*Objetos desteñidos aprisionando las habitaciones como si estas se fuesen a escapar por los anchos ventanales abarrotados de polvo. Risotadas, caídas, nauseas; atrapadas en la garganta metálica. Noches oscuras y ampolletas estridentes desesperadas, amedrentadas por el miedo de la ciudad a cerrar los ojos, a verse insondable.

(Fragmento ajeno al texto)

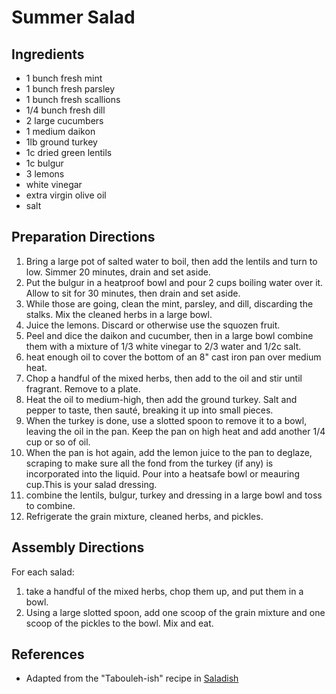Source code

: # Summer Salad

## Ingredients
* 1 bunch fresh mint
* 1 bunch fresh parsley
* 1 bunch fresh scallions
* 1/4 bunch fresh dill
* 2 large cucumbers
* 1 medium daikon
* 1lb ground turkey
* 1c dried green lentils
* 1c bulgur
* 3 lemons
* white vinegar
* extra virgin olive oil
* salt

## Preparation Directions
1. Bring a large pot of salted water to boil, then add the lentils and turn to low. Simmer 20 minutes, drain and set aside.
2. Put the bulgur in a heatproof bowl and pour 2 cups boiling water over it. Allow to sit for 30 minutes, then drain and set aside.
3. While those are going, clean the mint, parsley, and dill, discarding the stalks. Mix the cleaned herbs in a large bowl.
4. Juice the lemons. Discard or otherwise use the squozen fruit.
5. Peel and dice the daikon and cucumber, then in a large bowl combine them with a mixture of 1/3 white vinegar to 2/3 water and 1/2c salt.
5. heat enough oil to cover the bottom of an 8" cast iron pan over medium heat.
6. Chop a handful of the mixed herbs, then add to the oil and stir until fragrant. Remove to a plate.
7. Heat the oil to medium-high, then add the ground turkey. Salt and pepper to taste, then sauté, breaking it up into small pieces.
8. When the turkey is done, use a slotted spoon to remove it to a bowl, leaving the oil in the pan. Keep the pan on high heat and add another 1/4 cup or so of oil.
9. When the pan is hot again, add the lemon juice to the pan to deglaze, scraping to make sure all the fond from the turkey (if any) is incorporated into the liquid. Pour into a heatsafe bowl or meauring cup.This is your salad dressing.
10. combine the lentils, bulgur, turkey and dressing in a large bowl and toss to combine.
11. Refrigerate the grain mixture, cleaned herbs, and pickles.

## Assembly Directions
For each salad:
1. take a handful of the mixed herbs, chop them up, and put them in a bowl.
2. Using a large slotted spoon, add one scoop of the grain mixture and one scoop of the pickles to the bowl. Mix and eat.

## References
* Adapted from the "Tabouleh-ish" recipe in [Saladish](https://www.workman.com/products/saladish)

Mira la noche desde un ángulo demasiado pequeño, como si fuese de pronto una criatura diminuta frente a un monstruo descomunal. Se acecha a sí misma en la soledad de las calles y la cruza indolente, con la melancolía de los carteles fluorescentes en madrugada. Y busca algo entre la suciedad de las ventanas, en el susurro tibio del motor congestionado de un autobús vacío, y la divisa cruzando la acera, distraída, perdida entre los anaqueles de una parada imaginaria. Y se ve envuelta dentro de un autobús sin puertas: sólo ventanas selladas y ruedas imparables. Es el único autobús nocturno que no se detendrá para que pueda recogerla, aunque la vea lastimada, aunque sienta sus gritos apagándose en su cabeza. Y cómo podría decírselo, cómo podría lanzar un bramido sordo que le advierta que la noche se hará cada vez más fría... que no puede alcanzarla, que por haberse rendido ha caído en una celda.

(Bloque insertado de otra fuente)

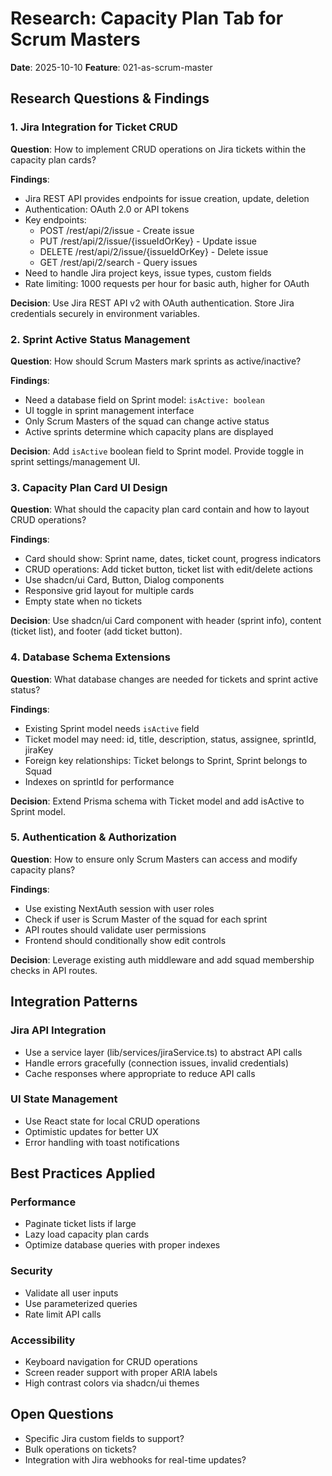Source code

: # Research: Capacity Plan Tab for Scrum Masters

**Date**: 2025-10-10
**Feature**: 021-as-scrum-master

## Research Questions & Findings

### 1. Jira Integration for Ticket CRUD
**Question**: How to implement CRUD operations on Jira tickets within the capacity plan cards?

**Findings**:
- Jira REST API provides endpoints for issue creation, update, deletion
- Authentication: OAuth 2.0 or API tokens
- Key endpoints:
  - POST /rest/api/2/issue - Create issue
  - PUT /rest/api/2/issue/{issueIdOrKey} - Update issue
  - DELETE /rest/api/2/issue/{issueIdOrKey} - Delete issue
  - GET /rest/api/2/search - Query issues
- Need to handle Jira project keys, issue types, custom fields
- Rate limiting: 1000 requests per hour for basic auth, higher for OAuth

**Decision**: Use Jira REST API v2 with OAuth authentication. Store Jira credentials securely in environment variables.

### 2. Sprint Active Status Management
**Question**: How should Scrum Masters mark sprints as active/inactive?

**Findings**:
- Need a database field on Sprint model: `isActive: boolean`
- UI toggle in sprint management interface
- Only Scrum Masters of the squad can change active status
- Active sprints determine which capacity plans are displayed

**Decision**: Add `isActive` boolean field to Sprint model. Provide toggle in sprint settings/management UI.

### 3. Capacity Plan Card UI Design
**Question**: What should the capacity plan card contain and how to layout CRUD operations?

**Findings**:
- Card should show: Sprint name, dates, ticket count, progress indicators
- CRUD operations: Add ticket button, ticket list with edit/delete actions
- Use shadcn/ui Card, Button, Dialog components
- Responsive grid layout for multiple cards
- Empty state when no tickets

**Decision**: Use shadcn/ui Card component with header (sprint info), content (ticket list), and footer (add ticket button).

### 4. Database Schema Extensions
**Question**: What database changes are needed for tickets and sprint active status?

**Findings**:
- Existing Sprint model needs `isActive` field
- Ticket model may need: id, title, description, status, assignee, sprintId, jiraKey
- Foreign key relationships: Ticket belongs to Sprint, Sprint belongs to Squad
- Indexes on sprintId for performance

**Decision**: Extend Prisma schema with Ticket model and add isActive to Sprint model.

### 5. Authentication & Authorization
**Question**: How to ensure only Scrum Masters can access and modify capacity plans?

**Findings**:
- Use existing NextAuth session with user roles
- Check if user is Scrum Master of the squad for each sprint
- API routes should validate user permissions
- Frontend should conditionally show edit controls

**Decision**: Leverage existing auth middleware and add squad membership checks in API routes.

## Integration Patterns

### Jira API Integration
- Use a service layer (lib/services/jiraService.ts) to abstract API calls
- Handle errors gracefully (connection issues, invalid credentials)
- Cache responses where appropriate to reduce API calls

### UI State Management
- Use React state for local CRUD operations
- Optimistic updates for better UX
- Error handling with toast notifications

## Best Practices Applied

### Performance
- Paginate ticket lists if large
- Lazy load capacity plan cards
- Optimize database queries with proper indexes

### Security
- Validate all user inputs
- Use parameterized queries
- Rate limit API calls

### Accessibility
- Keyboard navigation for CRUD operations
- Screen reader support with proper ARIA labels
- High contrast colors via shadcn/ui themes

## Open Questions
- Specific Jira custom fields to support?
- Bulk operations on tickets?
- Integration with Jira webhooks for real-time updates?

De pronto comprende que el orden es simplemente aparente, que las ventanas son quebrantables y que los golpes contra la acera sanarán al llegar la mañana. Entonces azota las ventanas, destierra las bisagras oxidadas de los fierros de contención y los despliega contra el autobús con la violencia de un niño embrutecido y cae contra los asientos rechinantes, una y otra vez, hasta alcanzar el salto, hasta que se abre como una orca lastimada el autobús despedazado y salta... salta con el corazón precipitado de negaciones, atiborrado de canciones melosas que reverberan euforias constipadas. Salta para probarse a sí misma que la velocidad de los años es la única infranqueable. Salta para alcanzarla, atraparla al fin y vencer los artilugios de lo inevitable. Entonces cae en la piedra, en el caos y en el principio de todas las cosas que se revuelven en un remolino interminable que seca la ciudad hasta sus límites. Y el remolino arrasa con el parque en donde se escondieron, con el boulevard por donde se volvieron licor añejo y resina, con las estaciones de metro, con los rincones, con el olvido repentino que va imantándolo todo y de pronto todo es un sitio yermo, sin luces de neón, ni autobuses sellados, ni paradas imaginarias, ni noche, ni ella... en ninguna parte.
Después de un salto descomunal en los vórtices del destino, todo se ha borrado, como si la lapicera cruenta hubiese succionado la tinta y dejado el papel en un blanco fantasmal, para volver a transitar con su vaivén en medio de una ciudad atestada de ruido, faroles ciegos, paraderos vacíos, y en ella ningún nombre en medio de la luz desmemoriada.
Entonces fuimos barridos por el huracán y caímos jadeando en el ojo de la tormenta.. - Oscar Hanh -.